← Back to Sims 4 Mod Fixer

How We Flag Unsafe Mods

By the Sims 4 Mod Fixer team  ·  Updated June 2026

Sims 4 Mod Fixer runs a set of static, pre-launch safety checks automatically during a normal scan — fully offline, no account, quarantine-only (nothing is ever deleted). Here is exactly what each flag means, and how to dispute one.

Sims 4 Mod Fixer is the only Sims 4 mod tool with a published severity rubric and a documented creator dispute path — that transparency is the point.

The three flag levels

Every safety finding falls into one of three levels. The first two are about awareness and review — they are never an accusation. Only the third level uses words like “threat,” and only when the evidence is a documented, verified sample.
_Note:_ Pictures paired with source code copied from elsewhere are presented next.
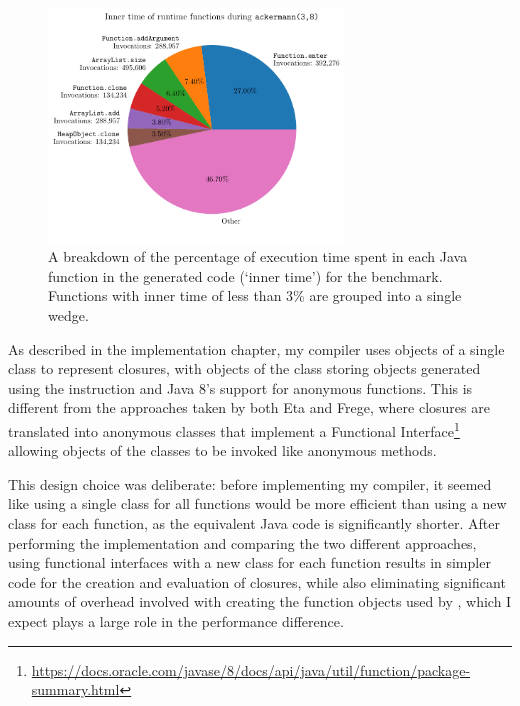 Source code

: \documentclass[dissertation.tex]{subfiles}
\begin{document}
{{        \begin{figure}[h]
            \centering
            \captionsetup{width=0.9\textwidth}
            \includegraphics[width=0.7\textwidth]{graphs/perf_profile_ackermann.pdf}
            \caption{A breakdown of the percentage of execution time spent in each Java function in the generated code (`inner time') for the  benchmark. Functions with inner time of less than 3\% are grouped into a single wedge.}
            \label{fig:inner-time}
        \end{figure}

        As described in the implementation chapter, my compiler uses objects of a single class to represent closures, with objects of the class storing  objects generated using the  instruction and Java 8's support for anonymous functions. This is different from the approaches taken by both Eta and Frege, where closures are translated into anonymous classes that implement a Functional Interface\footnote{\url{https://docs.oracle.com/javase/8/docs/api/java/util/function/package-summary.html}} allowing objects of the classes to be invoked like anonymous methods.

        This design choice was deliberate: before implementing my compiler, it seemed like using a single class for all functions would be more efficient than using a new class for each function, as the equivalent Java code is significantly shorter. After performing the implementation and comparing the two different approaches, using functional interfaces with a new class for each function results in simpler code for the creation and evaluation of closures, while also eliminating significant amounts of overhead involved with creating the function objects used by \compilername, which I expect plays a large role in the performance difference.
    }
}
\end{document}

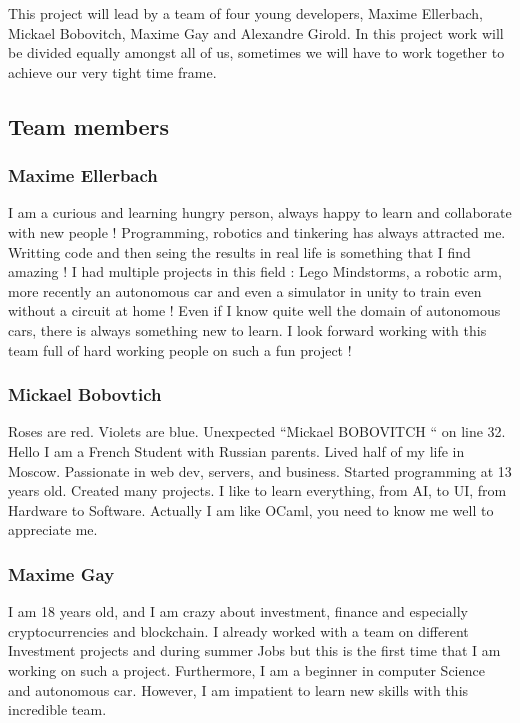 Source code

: \documentclass[12pt]{article}
\begin{document}
This project will lead by a team of four young developers, Maxime Ellerbach, Mickael Bobovitch, Maxime Gay and Alexandre Girold. In this project work will be divided equally amongst all of us, sometimes we will have to work together to achieve our very tight time frame. 

\subsection{Team members}

\subsubsection{Maxime Ellerbach}
I am a curious and learning hungry person, always happy to learn and collaborate with new people ! Programming, robotics and tinkering has always attracted me. Writting code and then seing the results in real life is something that I find amazing ! I had multiple projects in this field : Lego Mindstorms, a robotic arm, more recently an autonomous car and even a simulator in unity to train even without a circuit at home ! Even if I know quite well the domain of autonomous cars, there is always something new to learn. I look forward working with this team full of hard working people  on such a fun project !

\subsubsection{Mickael Bobovtich}
Roses are red. Violets are blue. Unexpected “Mickael BOBOVITCH “ on line 32. Hello I am a French Student with Russian parents. Lived half of my life in Moscow. Passionate in web dev, servers, and business. Started programming at 13 years old. Created many projects. I like to learn everything, from AI, to UI, from Hardware to Software. Actually I am like OCaml, you need to know me well to appreciate me.

\subsubsection{Maxime Gay}
I am 18 years old,  and I am crazy about investment, finance and especially cryptocurrencies and blockchain. I already worked with a team on different Investment projects and during summer Jobs but this is the first time that I am working on such a  project. Furthermore, I am a beginner in computer Science and autonomous car. However, I am impatient to learn new skills with this incredible team. 
\end{document}
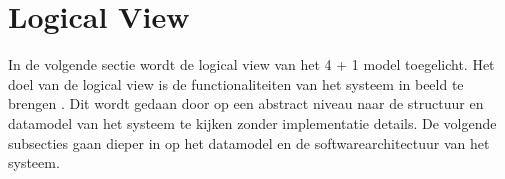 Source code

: \section{Logical View}
In de volgende sectie wordt de logical view van het 4 + 1 model toegelicht.
Het doel van de logical view is de functionaliteiten van het systeem in beeld te brengen \parencite{4+1ViewModelPaper}.
Dit wordt gedaan door op een abstract niveau naar de structuur en datamodel van het systeem te kijken zonder implementatie details.
De volgende subsecties gaan dieper in op het datamodel en de softwarearchitectuur van het systeem.


\newpage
Level What it means What you should do
Capability note (info) A script uses a capability — such as network access — that many legitimate mods also use (built-in update checkers are a common example). No action needed — this is here for awareness. Nothing. Informational only.
Flagged for review (orange) Either the script can both reach the network and run external code — the shape used by runtime downloaders — or its extracted code matched a suspicious pattern, or its code is obfuscated and could not be inspected. Many legitimate mods never look like this. Verify this is the official release from the creator's page before trusting it. Disabling is optional and fully reversible.
Known threat (red) The file's exact SHA-256 matches a documented, verified malware sample, or a real executable file (.exe, .bat, .dll and 9 other executable types) is sitting loose in your Mods folder or hidden inside a script mod's archive — Sims 4 mods never need executable files. Treat as unsafe. You can still restore it with one click if you believe it is a mistake — see Dispute a listing.

We never call a mod "malware" unless its exact file matches a documented, verified sample with a cited source — and even then, the listing is scoped to that file's hash, never to a creator, and you can dispute it.

What "flagged for review" actually checks

The orange “flagged for review” level comes from three honest, static layers. Each one reads what a mod's extracted code looks like before the game runs — none of it watches the mod once it is running.

Capability detection

We look at which capabilities a script imports. A single network capability on its own (the kind an update checker uses) is only a capability note (info). We raise it to flagged for review only when a script can both reach the network and run external code — the “downloader shape” that legitimate mods rarely combine. The finding names the evidence (for example, the module it imports) so you can check it yourself.

Five hand-written bundled rules over extracted Python strings

We run five hand-written bundled rules over the text strings extracted from a mod's compiled Python. These are five specific patterns, not a signature feed:

A hit means the extracted code contains a pattern common to runtime downloaders — review the mod before trusting it. Plenty of safe mods never look like this, so a hit is a prompt to verify, not a verdict.

Obfuscation as a signal

If a mod's code is packed or obfuscated so its strings can't be read, we flag it as obfuscated — could not be inspected. That phrase means exactly what it says: we could not read the code, not that the code is malicious. It is surfaced so you can decide for yourself whether to trust a mod you can't see inside.

What our detection does — and doesn't do

We would rather under-promise than overstate what these checks can catch. Here is the honest scope:

Dispute a listing

Listings are scoped to a file's SHA-256 hash, never to a creator. Sims 4 malware routinely hijacks legitimate creator accounts, so a flag is never an accusation against a person. If you believe a file was flagged in error, email us the details below and we'll review it.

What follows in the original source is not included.